Wayland does not work properly on Nvidia Hardware: It keeps on getting closer but is not there yet, or so I’ve heard. Apparently, the issue is with the proprietary drivers, as noveau works well. But I use AMD, so I’m only working off rumours and opinions here.
Posting this from Hyprland on NVIDIA, arch (btw) and the nvidia-open-dkms driver, but yes, NVIDIA isn’t fully there yet.
I keep reading this all the time but I have the same setup and I don’t understand what’s supposedly wrong or broken with it. It just seems to work fine. What am I missing here?
Same here. being subscribed to unixporn community, hyprland always makes me wanna try it. but everytime i did, i just couldn’t make it as my norm. Then i return to my good old Gnome.

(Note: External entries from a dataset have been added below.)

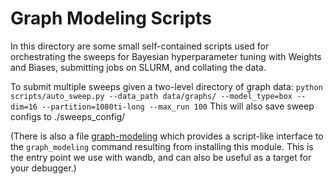 # Graph Modeling Scripts
In this directory are some small self-contained scripts used for orchestrating the sweeps for Bayesian hyperparameter tuning with Weights and Biases, submitting jobs on SLURM, and collating the data.

To submit multiple sweeps given a two-level directory of graph data:
`python scripts/auto_sweep.py --data_path data/graphs/ --model_type=box --dim=16 --partition=1080ti-long --max_run 100`
This will also save sweep configs to ./sweeps_config/

(There is also a file [graph-modeling](graph-modeling) which provides a script-like interface to the `graph_modeling` command resulting from installing this module. This is the entry point we use with wandb, and can also be useful as a target for your debugger.)
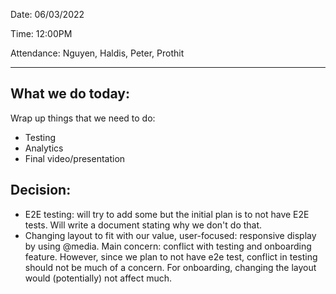 Date: 06/03/2022

Time: 12:00PM

Attendance: Nguyen, Haldis, Peter, Prothit

---

## What we do today:

Wrap up things that we need to do:
- Testing
- Analytics
- Final video/presentation

## Decision:
- E2E testing: will try to add some but the initial plan is to not have E2E tests. Will write a document stating why we don't do that.
- Changing layout to fit with our value, user-focused: responsive display by using @media. Main concern: conflict with testing and onboarding feature. However, since we plan to not have e2e test, conflict in testing should not be much of a concern. For onboarding, changing the layout would (potentially) not affect much.

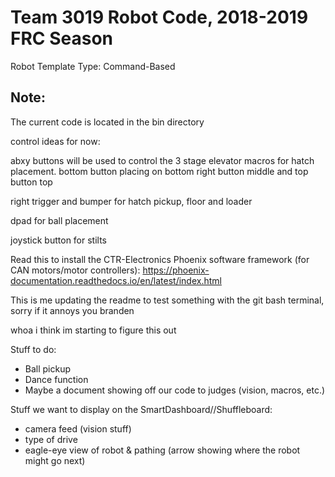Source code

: # Team 3019 Robot Code, 2018-2019 FRC Season

Robot Template Type: Command-Based

## Note:
The current code is located in the bin directory

control ideas for now:

abxy buttons will be used to control the 3 stage elevator macros for hatch placement. bottom button placing on bottom right button middle and top button top

right trigger and bumper for hatch pickup, floor and loader

dpad for ball placement

joystick button for stilts

Read this to install the CTR-Electronics Phoenix software framework (for CAN motors/motor controllers):
https://phoenix-documentation.readthedocs.io/en/latest/index.html

This is me updating the readme to test something with the git bash terminal, sorry if it annoys you branden

whoa i think im starting to figure this out

Stuff to do:
- Ball pickup
- Dance function
- Maybe a document showing off our code to judges (vision, macros, etc.)

Stuff we want to display on the SmartDashboard//Shuffleboard:
- camera feed (vision stuff)
- type of drive
- eagle-eye view of robot & pathing (arrow showing where the robot might go next)

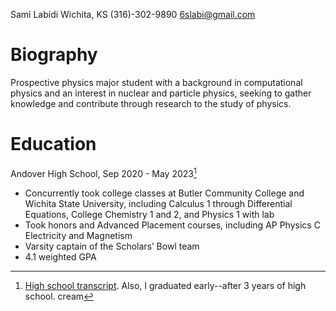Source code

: Sami Labidi
Wichita, KS
(316)-302-9890
6slabi@gmail.com 

# Biography
Prospective physics major student with a background in computational physics and an interest in nuclear and particle physics, seeking to gather knowledge and contribute through research to the study of physics.

# Education
Andover High School, Sep 2020 - May 2023[^1]
- Concurrently took college classes at Butler Community College and Wichita State University, including Calculus 1 through Differential Equations, College Chemistry 1 and 2, and Physics 1 with lab
- Took honors and Advanced Placement courses, including AP Physics C Electricity and Magnetism
- Varsity captain of the Scholars’ Bowl team
- 4.1 weighted GPA
[^1]: [High school transcript](https://slabii.github.io/transcript-censored.pdf). Also, I graduated early--after 3 years of high school.
cream

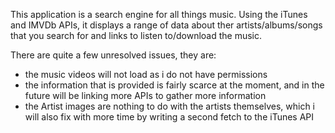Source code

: This application is a search engine for all things music.
Using the iTunes and IMVDb APIs, it displays a range of data about ther artists/albums/songs that you search for and links to listen to/download the music.

There are quite a few unresolved issues, they are:

- the music videos will not load as i do not have permissions
- the information that is provided is fairly scarce at the moment, and in the future will be linking more APIs to gather more information
- the Artist images are nothing to do with the artists themselves, which i will also fix with more time by writing a second fetch to the iTunes API
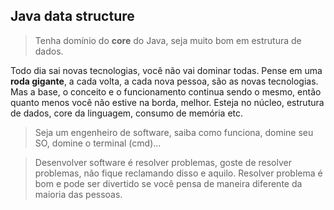 ## Java data structure

> Tenha domínio do **core** do Java, seja muito bom em estrutura de dados.

Todo dia sai novas tecnologias, você não vai dominar todas. Pense em uma **roda gigante**, a cada volta, a cada nova pessoa, são as novas tecnologias.
Mas a base, o conceito e o funcionamento continua sendo o mesmo, então quanto menos você não estive na borda, melhor. Esteja no núcleo, estrutura de dados, core
da linguagem, consumo de memória etc. 

> Seja um engenheiro de software, saiba como funciona, domine seu SO, domine o terminal (cmd)...

> Desenvolver software é resolver problemas, goste de resolver problemas, não fique reclamando disso e aquilo. 
> Resolver problema é bom e pode ser divertido se você pensa de maneira diferente da maioria das pessoas.
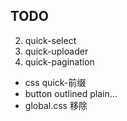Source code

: ## TODO

2. quick-select
3. quick-uploader
4. quick-pagination

- css quick-前缀
- button outlined plain...
- global.css 移除
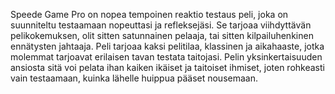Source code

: Speede Game Pro on nopea tempoinen reaktio testaus peli, joka on suunniteltu testaamaan nopeuttasi ja refleksejäsi. Se tarjoaa viihdyttävän pelikokemuksen, olit sitten satunnainen pelaaja, tai sitten kilpailuhenkinen ennätysten jahtaaja. Peli tarjoaa kaksi pelitilaa, klassinen ja aikahaaste, jotka molemmat tarjoavat erilaisen tavan testata taitojasi. Pelin yksinkertaisuuden ansiosta sitä voi pelata ihan kaiken ikäiset ja taitoiset ihmiset, joten rohkeasti vain testaamaan, kuinka lähelle huippua pääset nousemaan.​
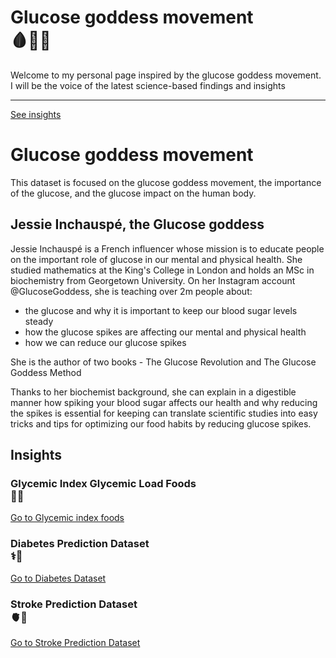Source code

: <div class="hero">
    <h1 class="hero-title">Glucose goddess movement<br/>🩸🥘👟</h1>
    <p class="hero-description">Welcome to my personal page inspired by the glucose goddess movement. I will be the voice of the latest science-based findings and insights</p>
</div>

----

<a href="https://datahub.io/@Daniellappv/glucose-matters-2#insights" class="hero-button">See insights</a>

# Glucose goddess movement

This dataset is focused on the glucose goddess movement, the importance of the glucose, and the glucose impact on the human body.

## Jessie Inchauspé, the Glucose goddess 

Jessie Inchauspé is a French influencer whose mission is to educate people on the important role of glucose in our mental and physical health. She studied mathematics at the King's College in London and holds an MSc in biochemistry from Georgetown University. On her Instagram account @GlucoseGoddess, she is teaching over 2m people about:

- the glucose and why it is important to keep our blood sugar levels steady
- how the glucose spikes are affecting our mental and physical health
- how we can reduce our glucose spikes

She is the author of two books - The Glucose Revolution and The Glucose Goddess Method

Thanks to her biochemist background, she can explain in a digestible manner how spiking your blood sugar affects our health and why reducing the spikes is essential for keeping  can translate scientific studies into easy tricks and tips for optimizing our food habits by reducing glucose spikes.

## Insights 

<div class="middle-button-container">
    <h3 class="h3-title-heading">Glycemic Index Glycemic Load Foods<br/>🥫🍹</h3>
    <a href="https://datahub.io/@Daniellappv/glucose-matters-2/glycemic-index-glycemic-load-foods#High%20Glycemic%20Index%20foods" class="middle-button">Go to Glycemic index foods</a>
</div>

<div class="middle-button-container">
    <h3 class="h3-title-heading">Diabetes Prediction Dataset<br/>⚕️🐘</h3>
    <a href="https://datahub.io/@Daniellappv/glucose-matters-2/diabetes" class="middle-button">Go to Diabetes Dataset</a>
</div>

<div class="middle-button-container">
    <h3 class="h3-title-heading">Stroke Prediction Dataset<br/>🫀🎲</h3>
    <a href="https://datahub.io/@Daniellappv/glucose-matters-2/stroke-dataset" class="middle-button">Go to Stroke Prediction Dataset</a>
</div>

(what sereral months of DE/WM hopping made me realize was i am not good at using WM’s. The only one i used atleast few months was openbox in archcraft )
I made a quick plugin to also run stuff from path, and am currently working on a proper ssh plugin for that - extending them is a bit more involved than the simple rofi/wofi scripts, but there’s a lot more things an anyrun plugin can do.
@theshatterstone54@buzz The rumors are real. I've tested Wayland on several distros on several machines and it has always been a disaster. On Debian Bookworm KDE on a FRESH install, the first thing I did was open the Discover app and it crashed. Every time I opened it the compositor took a dump.
Wayland is garbage and its apologists have an agenda. Their agenda does not include working software.
My first ever distro was EndeavourOS. I installed it when I was 13 or 14 years old because someone on reddit said it’s customizable. I never felt like I need to switch to anything else.
While I’ve looked into Fedora Silverblue, that distro is limited to only install Flatpaks, which is fine for “apps”, but seems to be more of a problem with managing system- and CLI tools.
No. Your understanding to Fedora Silverblue is wrong. I can just run rpm-ostree install package.name in Silverblue, like other Fedora spins. The small disadvantage is that I need to reboot to apply this update. (re-construct)
but doesn’t that result in new A/B snapshots, or something like that?
Well, you can call it snapshots, but there is no need to think about it. In most cases, the system points to the newest snapshot (deployment 0). If a rollback is needed, I can pin to the older deployments. When a major change is to be applied (Like bump Fedora version), I’d manually mark the current deployment as dont-auto-delete.
Sure, but I’d like to have a more seamless experience, i.e. not having to open/start any “containers” or something like that.
I never used toolbox in my Fedora Silverblue system. I feel that I can’t tell the difference between using Silverblue and the default Fedora spin
It depends on if the changes needs it or not. You can set a reboot flag on a given task and at the end the system will reboot, but if no reboot is needed then it will just make the change live.